Extract 1 (from Chapter 1)
One of the reasons the book has become immensely popular is the language and the type of narrative F. Scott Fitzgerald decided to use. The readers always want to believe the narrator, and Nick Carraway is described in a certain way, which addresses this desire at the beginning of the book. Nick comes from a relatively prosperous family from the Midwest, and his upbringing helped him develop a specific approach to the evaluation of personalities. This quality allows for an unbiased type of story that is better perceived by readers. Nick’s impartiality alongside good education and the ability to provide sound judgment helps him deliver the story in a straightforward and trustworthy way. Nick is a grounded and practical person who does not truly understand the vibrant life in the East. The way he perceives certain issues prevents readers from distancing themselves from the actions performed by other characters. Nevertheless, the narrator can still express biased judgments that, at some point, can even be “snobbish”, as he himself puts it. The main themes in this extract are the American Dream (in its 1920s form) and memory and the past, as Nick returns from the East embittered and disillusioned. The author uses mainly allegories, metaphors, flashbacks and even foreshadowing to some extent in this passage to convey the message.

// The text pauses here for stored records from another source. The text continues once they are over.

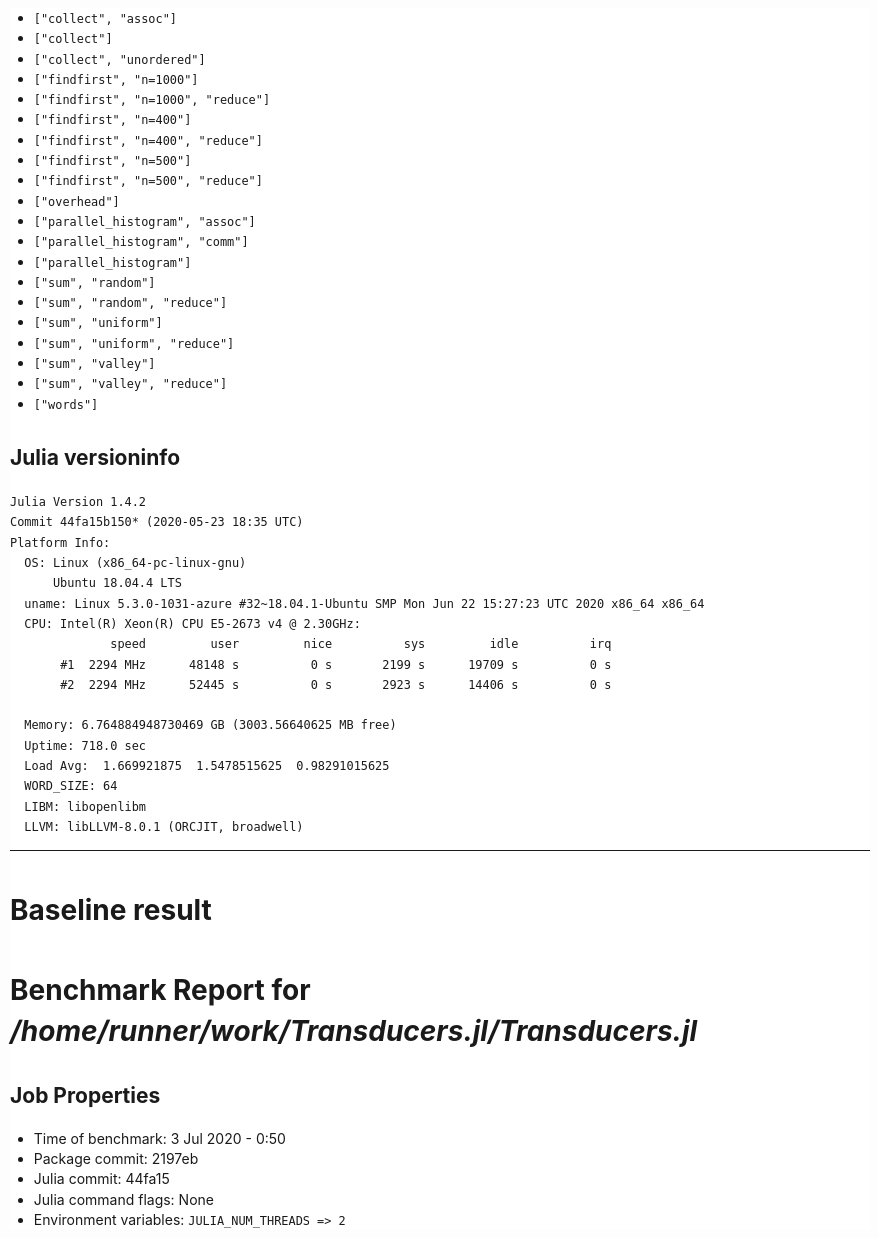 - `["collect", "assoc"]`
- `["collect"]`
- `["collect", "unordered"]`
- `["findfirst", "n=1000"]`
- `["findfirst", "n=1000", "reduce"]`
- `["findfirst", "n=400"]`
- `["findfirst", "n=400", "reduce"]`
- `["findfirst", "n=500"]`
- `["findfirst", "n=500", "reduce"]`
- `["overhead"]`
- `["parallel_histogram", "assoc"]`
- `["parallel_histogram", "comm"]`
- `["parallel_histogram"]`
- `["sum", "random"]`
- `["sum", "random", "reduce"]`
- `["sum", "uniform"]`
- `["sum", "uniform", "reduce"]`
- `["sum", "valley"]`
- `["sum", "valley", "reduce"]`
- `["words"]`

## Julia versioninfo
```
Julia Version 1.4.2
Commit 44fa15b150* (2020-05-23 18:35 UTC)
Platform Info:
  OS: Linux (x86_64-pc-linux-gnu)
      Ubuntu 18.04.4 LTS
  uname: Linux 5.3.0-1031-azure #32~18.04.1-Ubuntu SMP Mon Jun 22 15:27:23 UTC 2020 x86_64 x86_64
  CPU: Intel(R) Xeon(R) CPU E5-2673 v4 @ 2.30GHz: 
              speed         user         nice          sys         idle          irq
       #1  2294 MHz      48148 s          0 s       2199 s      19709 s          0 s
       #2  2294 MHz      52445 s          0 s       2923 s      14406 s          0 s
       
  Memory: 6.764884948730469 GB (3003.56640625 MB free)
  Uptime: 718.0 sec
  Load Avg:  1.669921875  1.5478515625  0.98291015625
  WORD_SIZE: 64
  LIBM: libopenlibm
  LLVM: libLLVM-8.0.1 (ORCJIT, broadwell)
```

---
# Baseline result
# Benchmark Report for */home/runner/work/Transducers.jl/Transducers.jl*

## Job Properties
* Time of benchmark: 3 Jul 2020 - 0:50
* Package commit: 2197eb
* Julia commit: 44fa15
* Julia command flags: None
* Environment variables: `JULIA_NUM_THREADS => 2`
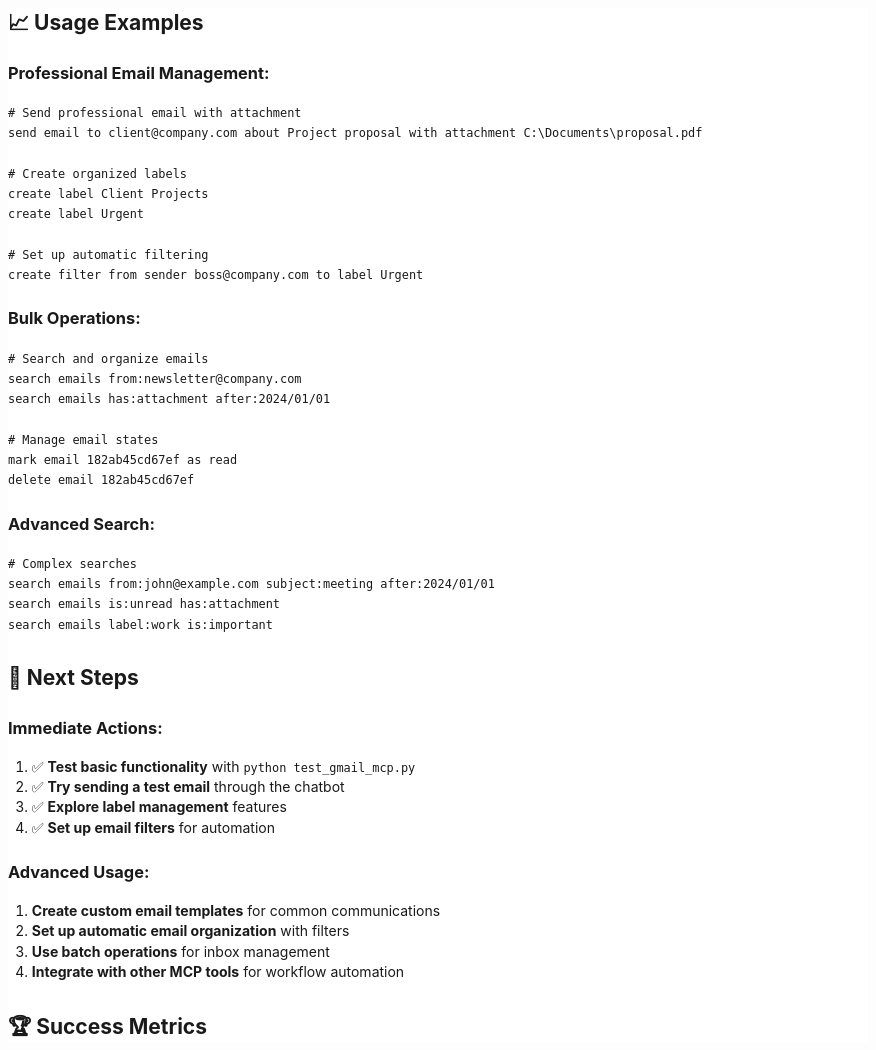 ## 📈 **Usage Examples**

### **Professional Email Management:**
```
# Send professional email with attachment
send email to client@company.com about Project proposal with attachment C:\Documents\proposal.pdf

# Create organized labels
create label Client Projects
create label Urgent

# Set up automatic filtering
create filter from sender boss@company.com to label Urgent
```

### **Bulk Operations:**
```
# Search and organize emails
search emails from:newsletter@company.com
search emails has:attachment after:2024/01/01

# Manage email states
mark email 182ab45cd67ef as read
delete email 182ab45cd67ef
```

### **Advanced Search:**
```
# Complex searches
search emails from:john@example.com subject:meeting after:2024/01/01
search emails is:unread has:attachment
search emails label:work is:important
```

## 🎯 **Next Steps**

### **Immediate Actions:**
1. ✅ **Test basic functionality** with `python test_gmail_mcp.py`
2. ✅ **Try sending a test email** through the chatbot
3. ✅ **Explore label management** features
4. ✅ **Set up email filters** for automation

### **Advanced Usage:**
1. **Create custom email templates** for common communications
2. **Set up automatic email organization** with filters
3. **Use batch operations** for inbox management
4. **Integrate with other MCP tools** for workflow automation

## 🏆 **Success Metrics**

Extract 2 (from Chapter 2)
The passage provides a description of the gloomy Valley of Ashes that is surrounded by numerous dilapidated areas. It used to be a lively place, but now it merely represents the point where the city meets the suburbs. Nick pays special attention to the huge billboard, which depicts the “blue and gigantic” eyes of Doctor T. J. Eckleburg. The description of the valley is needed to show a certain type of decay and dissatisfaction that correlated with the general decadence (one of the key themes of the novel) in this part of America. Moreover, the ultimate grayness and the atmosphere as a whole provide a background for George and Myrtle Wilson. The scenery probably explains the sense of complete meaningless of life, which is noted by Tom when he describes George. The desperation which underlies certain behavior patterns of Myrtle can also be driven by the atmosphere of the Valley of Ashes. The author uses multiple epithets and symbols that seem to be allegorical, such as eyes, to describe the gloomy suburbs.
Extract 3 (from Chapter 5)
Nick invites Daisy in an attempt to arrange Gatsby’s reunion with Daisy. When Daisy finally arrives, Gatsby, who initiated the whole undertaking, acts extremely strange. Gatsby’s acting like a young man seems unusual to Nick, and both feel embarrassed. The awkward situation is further exacerbated by the “matter-of-fact” tone which Daisy chooses. Nevertheless, Nick manages to improve the situation, and the atmosphere becomes friendlier during the tea preparations. At some point, Nick realizes that he is no longer needed to support Gatsby and provide a made-up justification for the appointment. Thus, he leaves and even persuades Gatsby to spend time with Daisy in privacy. An hour and a half that the couple has for themselves is enough for Gatsby to regain his usual confidence and even start looking delighted. Love is the key theme that is covered in this passage. The author uses epithets to describe Gatsby’s initial state of mind and appearance and then to contrast it to the cheerfulness which the millionaire radiates after meeting the loved one.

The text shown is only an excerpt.